Java Log Coverage tool

Java Log Coverage tool - java

Are there any tools or strategies for generating a "Log coverage" report on (Java, log4j)? Like code coverage, but ensuring that there aren't large methods, classes, or packages which don't log anything.
When coding web services, me team doesn't write many log statements. When debugging a real time problem with running, production code, we always wish we had. Inevitably we try to reproduce the bug in our test environment with either a debugger attached or additional log statements added, which can be very difficult depending on the structures and inter-operation involved.
Does anyone use this as a code-quality metric?
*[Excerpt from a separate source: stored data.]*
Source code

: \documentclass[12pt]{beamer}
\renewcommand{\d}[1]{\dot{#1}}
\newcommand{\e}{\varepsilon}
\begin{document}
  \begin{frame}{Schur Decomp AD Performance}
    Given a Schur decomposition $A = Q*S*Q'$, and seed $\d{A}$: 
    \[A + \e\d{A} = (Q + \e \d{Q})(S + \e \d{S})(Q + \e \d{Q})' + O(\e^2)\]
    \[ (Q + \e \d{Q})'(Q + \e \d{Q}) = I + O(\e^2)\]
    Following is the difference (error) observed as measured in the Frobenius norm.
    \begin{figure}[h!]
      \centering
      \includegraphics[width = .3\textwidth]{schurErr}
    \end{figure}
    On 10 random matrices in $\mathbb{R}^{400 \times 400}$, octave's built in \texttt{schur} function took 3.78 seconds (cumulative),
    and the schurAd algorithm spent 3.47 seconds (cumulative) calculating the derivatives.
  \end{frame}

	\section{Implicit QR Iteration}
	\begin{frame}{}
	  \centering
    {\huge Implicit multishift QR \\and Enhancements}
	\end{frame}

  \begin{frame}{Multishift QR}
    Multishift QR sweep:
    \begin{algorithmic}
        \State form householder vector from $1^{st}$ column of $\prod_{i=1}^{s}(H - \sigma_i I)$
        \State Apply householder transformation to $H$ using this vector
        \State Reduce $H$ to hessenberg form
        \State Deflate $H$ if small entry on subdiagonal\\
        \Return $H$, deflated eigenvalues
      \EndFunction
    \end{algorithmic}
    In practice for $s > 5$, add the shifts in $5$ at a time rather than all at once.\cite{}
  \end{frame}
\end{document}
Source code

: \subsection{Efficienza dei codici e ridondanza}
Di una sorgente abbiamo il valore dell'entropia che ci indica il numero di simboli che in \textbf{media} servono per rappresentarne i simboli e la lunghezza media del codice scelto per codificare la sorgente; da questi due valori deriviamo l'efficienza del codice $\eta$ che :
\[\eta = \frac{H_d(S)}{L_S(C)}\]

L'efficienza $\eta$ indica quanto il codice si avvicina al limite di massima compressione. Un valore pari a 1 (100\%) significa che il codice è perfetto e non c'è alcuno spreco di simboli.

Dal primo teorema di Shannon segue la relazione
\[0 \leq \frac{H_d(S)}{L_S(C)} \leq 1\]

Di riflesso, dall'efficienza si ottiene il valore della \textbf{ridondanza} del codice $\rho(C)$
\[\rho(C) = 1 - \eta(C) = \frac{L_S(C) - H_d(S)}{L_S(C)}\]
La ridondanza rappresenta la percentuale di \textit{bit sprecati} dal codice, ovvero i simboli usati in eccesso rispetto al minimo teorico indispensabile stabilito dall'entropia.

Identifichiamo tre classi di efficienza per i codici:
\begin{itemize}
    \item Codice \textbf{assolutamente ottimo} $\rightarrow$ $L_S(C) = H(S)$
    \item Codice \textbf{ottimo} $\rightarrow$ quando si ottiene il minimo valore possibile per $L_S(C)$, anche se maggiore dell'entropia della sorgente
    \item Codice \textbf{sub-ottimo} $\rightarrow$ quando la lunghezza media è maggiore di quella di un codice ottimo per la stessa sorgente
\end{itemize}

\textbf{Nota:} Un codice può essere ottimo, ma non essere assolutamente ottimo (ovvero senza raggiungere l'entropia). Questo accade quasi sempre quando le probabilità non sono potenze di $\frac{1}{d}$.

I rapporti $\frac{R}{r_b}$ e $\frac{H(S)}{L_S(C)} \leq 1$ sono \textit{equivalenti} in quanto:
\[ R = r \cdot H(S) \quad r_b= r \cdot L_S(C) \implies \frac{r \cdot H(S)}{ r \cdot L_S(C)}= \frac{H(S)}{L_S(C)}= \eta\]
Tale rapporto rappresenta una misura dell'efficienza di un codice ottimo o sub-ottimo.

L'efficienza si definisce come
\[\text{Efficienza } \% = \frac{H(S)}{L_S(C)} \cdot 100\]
Code coverage takes special instrumentation because you're trying to find out whether a piece of production code is exercised by any test. What you're asking is a little more vague and could be either much easier ("is any logging done for this large class?") or much harder to the point of impossible ("did we log the method that's going to break in production?").
For the first question, you could whip up a shell script pretty quickly to do the job. Here's a skeleton in Perl, for example. Here, I assume that we're using SLF4J and that seeing the import of "LoggerFactory" is enough evidence to assume there's a logger.
while ($filename = shift) {
open my $in, "<$filename";
my $loc = 0;
my $log = "NO LOGGER";
while (<$in>) {
$loc++;
if (m/import org.slf4j.LoggerFactory/) {
$log = "has logger";
}
}
print "$filename : $loc LOC $log\n";
$total{$log} += $loc;
}
print "\n\nTOTAL LOGGED: $total{'has logger'}\nTOTAL UNLOGGED: $total{'NO LOGGER'}\n";
and I can run this from my shell to run over all the Java files in a little project with
$ find . -name \*.java -exec perl haslog.pm {} \+
This only works for small-sized projects, and it's fairly brittle but it wouldn't be a ton of work to make a more robust version of this.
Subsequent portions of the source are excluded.